### [Work instruction]
Wherever a line below holds the word "Professional", copy that line.

### [Provided data]
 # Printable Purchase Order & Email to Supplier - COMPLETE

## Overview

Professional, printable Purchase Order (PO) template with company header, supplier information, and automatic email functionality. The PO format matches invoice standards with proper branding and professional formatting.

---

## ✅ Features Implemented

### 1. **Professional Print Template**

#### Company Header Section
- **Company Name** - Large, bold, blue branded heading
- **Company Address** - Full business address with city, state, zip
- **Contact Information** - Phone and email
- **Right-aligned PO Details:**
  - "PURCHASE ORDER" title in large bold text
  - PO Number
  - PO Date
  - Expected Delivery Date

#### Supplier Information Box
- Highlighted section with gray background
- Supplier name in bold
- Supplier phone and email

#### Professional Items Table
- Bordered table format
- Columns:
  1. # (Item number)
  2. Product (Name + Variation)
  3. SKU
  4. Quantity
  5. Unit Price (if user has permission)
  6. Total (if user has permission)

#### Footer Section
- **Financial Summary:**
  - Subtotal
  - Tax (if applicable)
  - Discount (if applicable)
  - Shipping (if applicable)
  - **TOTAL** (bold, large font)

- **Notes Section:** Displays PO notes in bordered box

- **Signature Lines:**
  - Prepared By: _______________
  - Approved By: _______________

### [Response box]
Professional, printable Purchase Order (PO) template with company header, supplier information, and automatic email functionality. The PO format matches invoice standards with proper branding and professional formatting.
### 1. **Professional Print Template**
#### Professional Items Table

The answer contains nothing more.